The second part of the Army’s leadership motto was, “know,” know your job, and know your environment that you train and operate in. Most importantly, know your place as a leader in the world that you create for your subordinates. Knowledge is paramount in developing trust in your subordinate’s view of who you are as a leader. The end state of my job was crisis, war, firefights, hostage rescue, and this end state had to be consistently and constantly replicated in training while displaying the same amount of quality leadership to earn my men’s trust.
Back when I reported to my SF unit as a young Special Forces NCO straight out of PLDC, they had already been given the warning order to prepare to deploy to Afghanistan.
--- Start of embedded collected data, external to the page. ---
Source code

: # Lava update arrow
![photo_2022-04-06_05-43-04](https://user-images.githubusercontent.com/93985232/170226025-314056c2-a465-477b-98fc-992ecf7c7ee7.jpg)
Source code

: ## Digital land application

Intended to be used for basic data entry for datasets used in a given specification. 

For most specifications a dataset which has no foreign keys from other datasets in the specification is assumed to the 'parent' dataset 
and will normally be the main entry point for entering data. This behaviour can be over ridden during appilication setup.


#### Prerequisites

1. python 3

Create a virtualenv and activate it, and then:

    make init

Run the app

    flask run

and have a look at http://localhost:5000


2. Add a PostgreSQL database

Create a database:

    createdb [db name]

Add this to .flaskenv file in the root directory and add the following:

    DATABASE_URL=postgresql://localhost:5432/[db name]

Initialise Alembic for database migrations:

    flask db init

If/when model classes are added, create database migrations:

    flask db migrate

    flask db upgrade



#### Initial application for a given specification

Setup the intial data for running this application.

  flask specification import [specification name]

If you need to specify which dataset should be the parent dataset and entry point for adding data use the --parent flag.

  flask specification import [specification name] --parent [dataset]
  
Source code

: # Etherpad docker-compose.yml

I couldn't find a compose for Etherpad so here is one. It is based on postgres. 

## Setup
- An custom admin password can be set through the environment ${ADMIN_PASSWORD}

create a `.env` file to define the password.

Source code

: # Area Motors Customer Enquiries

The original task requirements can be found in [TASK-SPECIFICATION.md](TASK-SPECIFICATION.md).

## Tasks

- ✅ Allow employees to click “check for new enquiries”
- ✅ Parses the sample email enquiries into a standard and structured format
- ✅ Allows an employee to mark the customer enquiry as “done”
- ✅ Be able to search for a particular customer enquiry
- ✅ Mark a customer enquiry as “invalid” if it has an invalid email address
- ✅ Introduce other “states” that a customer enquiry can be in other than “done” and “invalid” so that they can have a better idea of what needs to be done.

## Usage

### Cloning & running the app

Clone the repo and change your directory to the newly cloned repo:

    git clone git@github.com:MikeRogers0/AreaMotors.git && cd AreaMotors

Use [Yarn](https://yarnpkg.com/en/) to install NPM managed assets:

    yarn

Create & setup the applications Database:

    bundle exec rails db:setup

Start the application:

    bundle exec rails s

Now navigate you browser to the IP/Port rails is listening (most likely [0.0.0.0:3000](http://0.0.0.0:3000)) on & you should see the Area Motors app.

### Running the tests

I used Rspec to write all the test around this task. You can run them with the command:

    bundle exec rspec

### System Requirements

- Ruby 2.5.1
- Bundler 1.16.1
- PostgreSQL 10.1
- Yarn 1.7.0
I showed up and hit the ground at a dead sprint, trying to learn as fast as possible. There was a significant learning curve and keeping up was in my best interest and that of my teammates.
My job on the detachment was to act as the 18B or Special Forces Weapons Sergeant. In Special Forces, you operate in teams of two per job specialty and you have a senior more experienced operator and the junior, typically the new guy. Each team has its specific specialties: two weapons and tactics experts, two engineers, two medics, two communication experts, and the operations Sgt. and the team leader. This enables the detachment to operate with all areas of tactical expertise covered to plan and execute operations.
I was told right before we deployed to Afghanistan, I would be the Senior Weapons Sgt. because my senior was having surgery. This meant that I had to prepare the team with tactical training and prepare our heavy and light weapons for deployment—I looked forward to the challenge. This position was especially important because we were due to deploy to a remote Fire Base in the middle of nowhere, also known as the Hindu Kush Mountains, Afghanistan.
Once arriving in Afghanistan, I remember being brought into our Tactical Operational Center or TOC, and my Team Sgt. told me my guys were waiting for me. Slightly confused I stated, “what guys?” The Sgt. smirked and said, “your soldiers, your Afghan Special Forces.” I took a deep breath; one month prior I was a student in Special Forces training—jumping into a fictitious guerilla exercise known as Robin Sage, and now I was living that experience in real-time, with a real threat, at the tip of the spear. I felt ready.
I remember thinking back to the motto I understood and studied in PLDC, “Be, Know, Do.” This without a doubt was the “do” phase of leadership. With all my experiences, with all my knowledge up to that point in my life and military career, it was time to do what I know I had to do to be a leader: to earn the trust and build the rapport that would be critical in doing combat operations in an austere, dangerous environment throughout the region.
Leadership doesn’t just mean understanding tactics, planning, and having in-depth knowledge of your job. Leadership is a cycle and the learning process is ongoing. It starts with people, the people that are your peers, that are your subordinates, and the people who are your superiors. There is something to learn from each of these relationships about being a leader. This group of people is your scope and your compass in navigating your duty as a leader.
Leadership as an NCO isn’t given to you. It is earned through the development of one’s natural leadership skills, but it is primarily a synthetic development of a series of experiences and the processes that you implement based on those experiences. And the learning is ongoing.
The greatest thing about leadership as an NCO is that its fluid, never rigid, and can always be adapted to affect the proper outcome. Think like a manager, talk like a coach, understand like a counselor, and fight like a Spartan, and you will succeed in all the elements it takes to be a great NCO. I’m out here and I’m still learning.